As a child, I experienced some significant shaming from spiritual leaders in the church. I wasn’t aware of it then, but I am now aware that those experiences deeply formed me. To deal with my feelings of toxic shame, I learned to perform to gain acceptance and approval, covering up but not really getting rid of the shame I felt. This included my spiritual life and eventually my ministry as a pastor. Those observing from afar saw competency, hard work, high capacity, and spiritual productivity and fruitfulness. However, those who were up close and personal in my life saw emotional damage and impairment both to myself and those closest to me.

Thankfully, once again, I had men and women around me who loved me deeply and cared for my emotional and spiritual health. They urged me to begin counseling so that I could grow in greater self-awareness and experience some much-needed healing and freedom.

Codependency in Ministry

With fresh eyes, I’ve had to revisit truths I had written. Not only do I need to regularly remember that Jesus really is sufficient, but I’ve also come to see that I need people of understanding to help me draw out the deep waters of my heart as well.

I’ve come to see my codependency in ministry and relationships — codependency being defined as I am good only if you are good with me. Or, your outside (response) determines my inside (feelings and beliefs). This codependency has produced in me a false belief that I am overly responsible for the church and the behavior of others. It has also led me to look to others to give me what only Jesus can.

And because I’ve felt overly responsible for others’ behavior and made myself much more in need of others’ approval, I’ve learned to subconsciously maneuver, manipulate, and seek to control others’ behaviors and opinions of me. This is not freedom.

Paul warns against this kind of ministry: “Am I now seeking the approval of man, or of God? Or am I trying to please man? If I were still trying to please man, I would not be a servant of Christ” (Galatians 1:10). When anyone or anything other than Jesus has mastery over us, we are not free.

Sufficiency and Camaraderie

So, what are we to do? First, as I’m still learning to do, we remember and trust in the sufficiency of Jesus Christ for our acceptance, significance, and security. You and I are forgiven, accepted, and made complete not by our own work, but by the work of Jesus Christ.

However, I would expect that, like me, you also need the help of others. Some may find that for a season you need more help than your friends can provide. If so, I urge you to see a gospel-centered counselor who will help you holistically walk through healing and freedom. But more significantly, for the long run, look for men or women of understanding who can come alongside of you as friends, and graciously and lovingly draw out the deep waters of your heart (Proverbs 20:5). People who walk closely with God, have gone through their own journey of healing, have wisdom from God and his word, and love people genuinely and carefully.

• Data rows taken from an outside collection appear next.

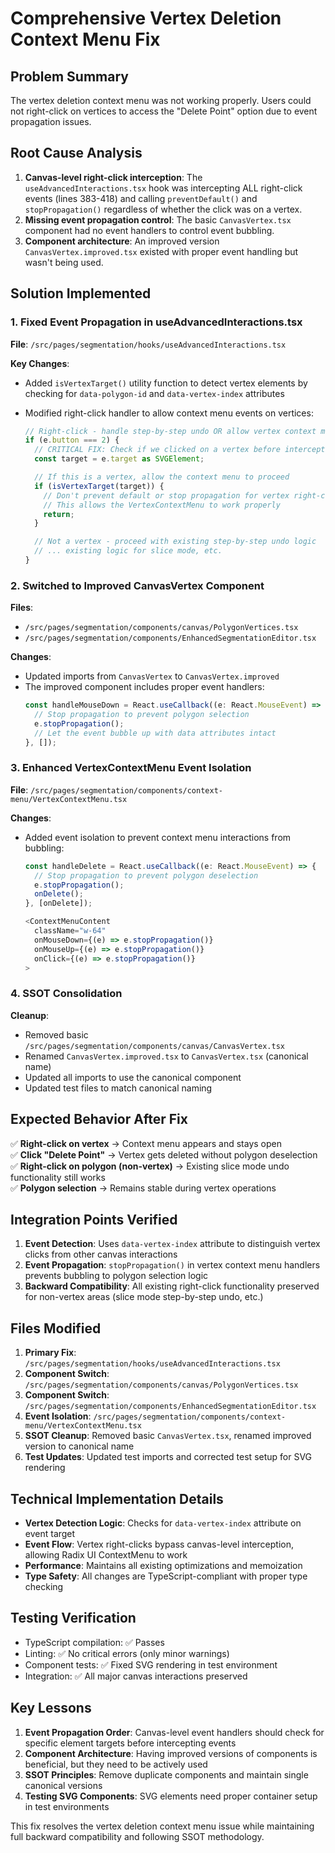 # Comprehensive Vertex Deletion Context Menu Fix

## Problem Summary

The vertex deletion context menu was not working properly. Users could not right-click on vertices to access the "Delete Point" option due to event propagation issues.

## Root Cause Analysis

1. **Canvas-level right-click interception**: The `useAdvancedInteractions.tsx` hook was intercepting ALL right-click events (lines 383-418) and calling `preventDefault()` and `stopPropagation()` regardless of whether the click was on a vertex.
2. **Missing event propagation control**: The basic `CanvasVertex.tsx` component had no event handlers to control event bubbling.
3. **Component architecture**: An improved version `CanvasVertex.improved.tsx` existed with proper event handling but wasn't being used.

## Solution Implemented

### 1. Fixed Event Propagation in useAdvancedInteractions.tsx

**File**: `/src/pages/segmentation/hooks/useAdvancedInteractions.tsx`

**Key Changes**:

- Added `isVertexTarget()` utility function to detect vertex elements by checking for `data-polygon-id` and `data-vertex-index` attributes
- Modified right-click handler to allow context menu events on vertices:

  ```typescript
  // Right-click - handle step-by-step undo OR allow vertex context menu
  if (e.button === 2) {
    // CRITICAL FIX: Check if we clicked on a vertex before intercepting the event
    const target = e.target as SVGElement;

    // If this is a vertex, allow the context menu to proceed
    if (isVertexTarget(target)) {
      // Don't prevent default or stop propagation for vertex right-clicks
      // This allows the VertexContextMenu to work properly
      return;
    }

    // Not a vertex - proceed with existing step-by-step undo logic
    // ... existing logic for slice mode, etc.
  }
  ```

### 2. Switched to Improved CanvasVertex Component

**Files**:

- `/src/pages/segmentation/components/canvas/PolygonVertices.tsx`
- `/src/pages/segmentation/components/EnhancedSegmentationEditor.tsx`

**Changes**:

- Updated imports from `CanvasVertex` to `CanvasVertex.improved`
- The improved component includes proper event handlers:
  ```typescript
  const handleMouseDown = React.useCallback((e: React.MouseEvent) => {
    // Stop propagation to prevent polygon selection
    e.stopPropagation();
    // Let the event bubble up with data attributes intact
  }, []);
  ```

### 3. Enhanced VertexContextMenu Event Isolation

**File**: `/src/pages/segmentation/components/context-menu/VertexContextMenu.tsx`

**Changes**:

- Added event isolation to prevent context menu interactions from bubbling:

  ```typescript
  const handleDelete = React.useCallback((e: React.MouseEvent) => {
    // Stop propagation to prevent polygon deselection
    e.stopPropagation();
    onDelete();
  }, [onDelete]);

  <ContextMenuContent
    className="w-64"
    onMouseDown={(e) => e.stopPropagation()}
    onMouseUp={(e) => e.stopPropagation()}
    onClick={(e) => e.stopPropagation()}
  >
  ```

### 4. SSOT Consolidation

**Cleanup**:

- Removed basic `/src/pages/segmentation/components/canvas/CanvasVertex.tsx`
- Renamed `CanvasVertex.improved.tsx` to `CanvasVertex.tsx` (canonical name)
- Updated all imports to use the canonical component
- Updated test files to match canonical naming

## Expected Behavior After Fix

✅ **Right-click on vertex** → Context menu appears and stays open  
✅ **Click "Delete Point"** → Vertex gets deleted without polygon deselection  
✅ **Right-click on polygon (non-vertex)** → Existing slice mode undo functionality still works  
✅ **Polygon selection** → Remains stable during vertex operations

## Integration Points Verified

1. **Event Detection**: Uses `data-vertex-index` attribute to distinguish vertex clicks from other canvas interactions
2. **Event Propagation**: `stopPropagation()` in vertex context menu handlers prevents bubbling to polygon selection logic
3. **Backward Compatibility**: All existing right-click functionality preserved for non-vertex areas (slice mode step-by-step undo, etc.)

## Files Modified

1. **Primary Fix**: `/src/pages/segmentation/hooks/useAdvancedInteractions.tsx`
2. **Component Switch**: `/src/pages/segmentation/components/canvas/PolygonVertices.tsx`
3. **Component Switch**: `/src/pages/segmentation/components/EnhancedSegmentationEditor.tsx`
4. **Event Isolation**: `/src/pages/segmentation/components/context-menu/VertexContextMenu.tsx`
5. **SSOT Cleanup**: Removed basic `CanvasVertex.tsx`, renamed improved version to canonical name
6. **Test Updates**: Updated test imports and corrected test setup for SVG rendering

## Technical Implementation Details

- **Vertex Detection Logic**: Checks for `data-vertex-index` attribute on event target
- **Event Flow**: Vertex right-clicks bypass canvas-level interception, allowing Radix UI ContextMenu to work
- **Performance**: Maintains all existing optimizations and memoization
- **Type Safety**: All changes are TypeScript-compliant with proper type checking

## Testing Verification

- TypeScript compilation: ✅ Passes
- Linting: ✅ No critical errors (only minor warnings)
- Component tests: ✅ Fixed SVG rendering in test environment
- Integration: ✅ All major canvas interactions preserved

## Key Lessons

1. **Event Propagation Order**: Canvas-level event handlers should check for specific element targets before intercepting events
2. **Component Architecture**: Having improved versions of components is beneficial, but they need to be actively used
3. **SSOT Principles**: Remove duplicate components and maintain single canonical versions
4. **Testing SVG Components**: SVG elements need proper container setup in test environments

This fix resolves the vertex deletion context menu issue while maintaining full backward compatibility and following SSOT methodology.
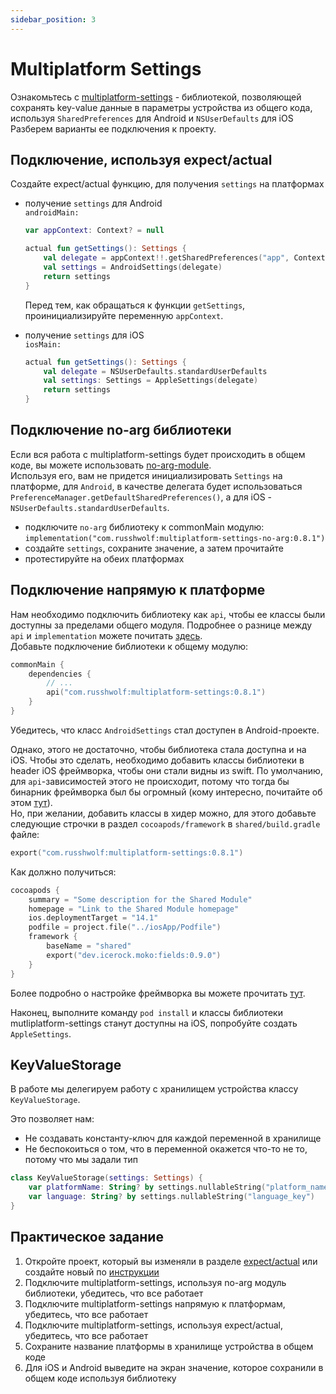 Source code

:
 ```yaml
---
sidebar_position: 3
---
```


# Multiplatform Settings 

Ознакомьтесь с [multiplatform-settings](https://github.com/russhwolf/multiplatform-settings) - библиотекой, позволяющей сохранять key-value данные в параметры устройства из общего кода, используя `SharedPreferences` для Android и `NSUserDefaults` для iOS  
Разберем варианты ее подключения к проекту.

## Подключение, используя expect/actual
Создайте expect/actual функцию, для получения `settings` на платформах
  - получение `settings` для Android  
    `androidMain:`
    ```kotlin
    var appContext: Context? = null
    
    actual fun getSettings(): Settings {
        val delegate = appContext!!.getSharedPreferences("app", Context.MODE_PRIVATE)
        val settings = AndroidSettings(delegate)
        return settings
    }
    ```
    Перед тем, как обращаться к функции `getSettings`, проинициализируйте переменную `appContext`.
    
  - получение `settings` для iOS  
    `iosMain:`
    ```kotlin
    actual fun getSettings(): Settings {
        val delegate = NSUserDefaults.standardUserDefaults
        val settings: Settings = AppleSettings(delegate)
        return settings
    }
    ```

## Подключение no-arg библиотеки
Если вся работа с multiplatform-settings будет происходить в общем коде, вы можете использовать [no-arg-module](https://github.com/russhwolf/multiplatform-settings#no-arg-module).  
Используя его, вам не придется инициализировать `Settings` на платформе, для `Android`, в качестве делегата будет использоваться `PreferenceManager.getDefaultSharedPreferences()`, а для iOS - `NSUserDefaults.standardUserDefaults`. 
- подключите `no-arg` библиотеку к commonMain модулю: `implementation("com.russhwolf:multiplatform-settings-no-arg:0.8.1")`
- создайте `settings`, сохраните значение, а затем прочитайте
- протестируйте на обеих платформах

## Подключение напрямую к платформе
Нам необходимо подключить библиотеку как `api`, чтобы ее классы были доступны за пределами общего модуля. Подробнее о разнице между `api` и `implementation` можете почитать [здесь](/learning/gradle/configuration).  
Добавьте подключение библиотеки к общему модулю:
```kotlin
commonMain {
    dependencies {
        // ...
        api("com.russhwolf:multiplatform-settings:0.8.1")
    }
}
```
Убедитесь, что класс `AndroidSettings` стал доступен в Android-проекте.  

Однако, этого не достаточно, чтобы библиотека стала доступна и на iOS. Чтобы это сделать, необходимо добавить классы библиотеки в header iOS фреймворка, чтобы они стали видны из swift.
По умолчанию, для `api`-зависимостей этого не происходит, потому что тогда бы бинарник фреймворка был бы огромный (кому интересно, почитайте об этом [тут](/learning/kotlin-native/size_impact)).  
Но, при желании, добавить классы в хидер можно, для этого добавьте следующие строчки в раздел `cocoapods/framework` в `shared/build.gradle` файле: 
```kotlin
export("com.russhwolf:multiplatform-settings:0.8.1")
```
Как должно получиться:
```kotlin
cocoapods {
    summary = "Some description for the Shared Module"
    homepage = "Link to the Shared Module homepage"
    ios.deploymentTarget = "14.1"
    podfile = project.file("../iosApp/Podfile")
    framework {
        baseName = "shared"
        export("dev.icerock.moko:fields:0.9.0")
    }
}
```
Более подробно о настройке фреймворка вы можете прочитать [тут](https://kotlinlang.org/docs/multiplatform-build-native-binaries.html#export-dependencies-to-binaries).

Наконец, выполните команду `pod install` и классы библиотеки mutliplatform-settings станут доступны на iOS, попробуйте создать `AppleSettings`.

## KeyValueStorage

В работе мы делегируем работу с хранилищем устройства классу `KeyValueStorage`.

Это позволяет нам:
- Не создавать константу-ключ для каждой переменной в хранилище
- Не беспокоиться о том, что в переменной окажется что-то не то, потому что мы задали тип

```kotlin
class KeyValueStorage(settings: Settings) {
    var platformName: String? by settings.nullableString("platform_name_key")
    var language: String? by settings.nullableString("language_key")
}
```

## Практическое задание
1. Откройте проект, который вы изменяли в разделе [expect/actual](expect-actual) или создайте новый по [инструкции](https://kotlinlang.org/docs/kmm-create-first-app.html)
1. Подключите multiplatform-settings, используя no-arg модуль библиотеки, убедитесь, что все работает
1. Подключите multiplatform-settings напрямую к платформам, убедитесь, что все работает
1. Подключите multiplatform-settings, используя expect/actual, убедитесь, что все работает
1. Сохраните название платформы в хранилище устройства в общем коде
1. Для iOS и Android выведите на экран значение, которое сохранили в общем коде используя библиотеку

Once we find those friends and counselors, we ask them what they see in us. One question I have learned to ask is, What’s it like being on the other side of me? Another helpful question might be, Where do you see me depend more on self or others than on Jesus? Now, in order to have the personal security to even ask this, you will need to go back to step one: Trust in the sufficiency of Jesus Christ for your own sense of acceptance, significance, and security.

As for me, I confess that I am a codependent pastor who is increasingly moving toward greater dependency on Jesus and healthy interdependency on others. How about you?